Try it → Search term "Abstrações": please copy every line of the records below that contains it.

──────────

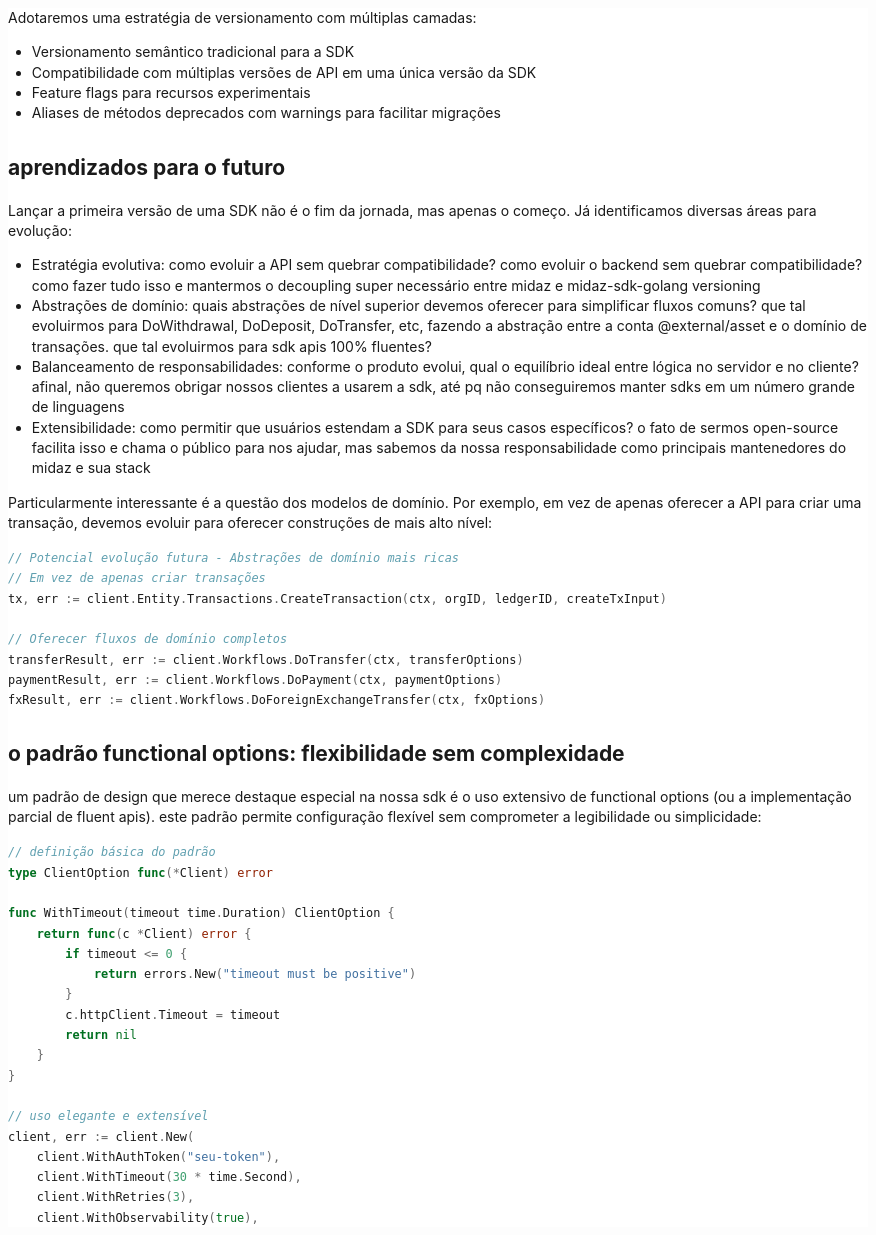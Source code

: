 Adotaremos uma estratégia de versionamento com múltiplas camadas:

- Versionamento semântico tradicional para a SDK
- Compatibilidade com múltiplas versões de API em uma única versão da SDK
- Feature flags para recursos experimentais
- Aliases de métodos deprecados com warnings para facilitar migrações

## aprendizados para o futuro

Lançar a primeira versão de uma SDK não é o fim da jornada, mas apenas o começo. Já identificamos diversas áreas para evolução:

- Estratégia evolutiva: como evoluir a API sem quebrar compatibilidade? como evoluir o backend sem quebrar compatibilidade? como fazer tudo isso e mantermos o decoupling super necessário entre midaz e midaz-sdk-golang versioning
- Abstrações de domínio: quais abstrações de nível superior devemos oferecer para simplificar fluxos comuns? que tal evoluirmos para DoWithdrawal, DoDeposit, DoTransfer, etc, fazendo a abstração entre a conta @external/asset e o domínio de transações. que tal evoluirmos para sdk apis 100% fluentes?
- Balanceamento de responsabilidades: conforme o produto evolui, qual o equilíbrio ideal entre lógica no servidor e no cliente? afinal, não queremos obrigar nossos clientes a usarem a sdk, até pq não conseguiremos manter sdks em um número grande de linguagens
- Extensibilidade: como permitir que usuários estendam a SDK para seus casos específicos? o fato de sermos open-source facilita isso e chama o público para nos ajudar, mas sabemos da nossa responsabilidade como principais mantenedores do midaz e sua stack

Particularmente interessante é a questão dos modelos de domínio. Por exemplo, em vez de apenas oferecer a API para criar uma transação, devemos evoluir para oferecer construções de mais alto nível:

```go
// Potencial evolução futura - Abstrações de domínio mais ricas
// Em vez de apenas criar transações 
tx, err := client.Entity.Transactions.CreateTransaction(ctx, orgID, ledgerID, createTxInput)

// Oferecer fluxos de domínio completos
transferResult, err := client.Workflows.DoTransfer(ctx, transferOptions)
paymentResult, err := client.Workflows.DoPayment(ctx, paymentOptions)
fxResult, err := client.Workflows.DoForeignExchangeTransfer(ctx, fxOptions)
```

## o padrão functional options: flexibilidade sem complexidade

um padrão de design que merece destaque especial na nossa sdk é o uso extensivo de functional options (ou a implementação parcial de fluent apis). este padrão permite configuração flexível sem comprometer a legibilidade ou simplicidade:

```go
// definição básica do padrão
type ClientOption func(*Client) error

func WithTimeout(timeout time.Duration) ClientOption {
    return func(c *Client) error {
        if timeout <= 0 {
            return errors.New("timeout must be positive")
        }
        c.httpClient.Timeout = timeout
        return nil
    }
}

// uso elegante e extensível
client, err := client.New(
    client.WithAuthToken("seu-token"),
    client.WithTimeout(30 * time.Second),
    client.WithRetries(3),
    client.WithObservability(true),
```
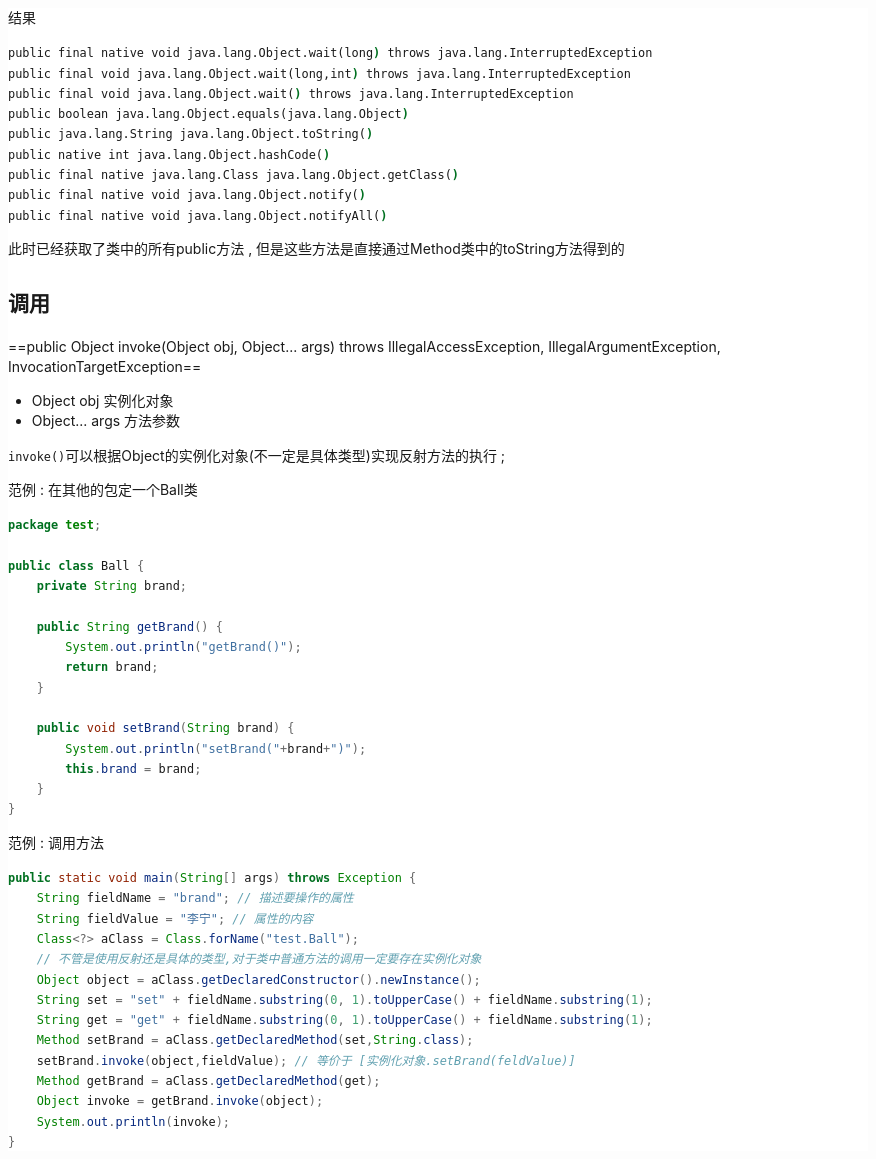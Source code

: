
```java

```

结果

```cmd
public final native void java.lang.Object.wait(long) throws java.lang.InterruptedException
public final void java.lang.Object.wait(long,int) throws java.lang.InterruptedException
public final void java.lang.Object.wait() throws java.lang.InterruptedException
public boolean java.lang.Object.equals(java.lang.Object)
public java.lang.String java.lang.Object.toString()
public native int java.lang.Object.hashCode()
public final native java.lang.Class java.lang.Object.getClass()
public final native void java.lang.Object.notify()
public final native void java.lang.Object.notifyAll()
```

此时已经获取了类中的所有public方法 , 但是这些方法是直接通过Method类中的toString方法得到的

## 调用

==public Object invoke(Object obj, Object... args) throws IllegalAccessException, IllegalArgumentException, InvocationTargetException==

* Object obj 实例化对象
* Object... args 方法参数

`invoke()`可以根据Object的实例化对象(不一定是具体类型)实现反射方法的执行 ; 

范例 : 在其他的包定一个Ball类

```java
package test;

public class Ball {
    private String brand;

    public String getBrand() {
        System.out.println("getBrand()");
        return brand;
    }

    public void setBrand(String brand) {
        System.out.println("setBrand("+brand+")");
        this.brand = brand;
    }
}
```

范例 : 调用方法

```java
public static void main(String[] args) throws Exception {
    String fieldName = "brand"; // 描述要操作的属性
    String fieldValue = "李宁"; // 属性的内容
    Class<?> aClass = Class.forName("test.Ball");
    // 不管是使用反射还是具体的类型,对于类中普通方法的调用一定要存在实例化对象
    Object object = aClass.getDeclaredConstructor().newInstance();
    String set = "set" + fieldName.substring(0, 1).toUpperCase() + fieldName.substring(1);
    String get = "get" + fieldName.substring(0, 1).toUpperCase() + fieldName.substring(1);
    Method setBrand = aClass.getDeclaredMethod(set,String.class);
    setBrand.invoke(object,fieldValue); // 等价于 [实例化对象.setBrand(feldValue)]
    Method getBrand = aClass.getDeclaredMethod(get);
    Object invoke = getBrand.invoke(object);
    System.out.println(invoke);
}
```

──────────

Your solution →
- Abstrações de domínio: quais abstrações de nível superior devemos oferecer para simplificar fluxos comuns? que tal evoluirmos para DoWithdrawal, DoDeposit, DoTransfer, etc, fazendo a abstração entre a conta @external/asset e o domínio de transações. que tal evoluirmos para sdk apis 100% fluentes?
// Potencial evolução futura - Abstrações de domínio mais ricas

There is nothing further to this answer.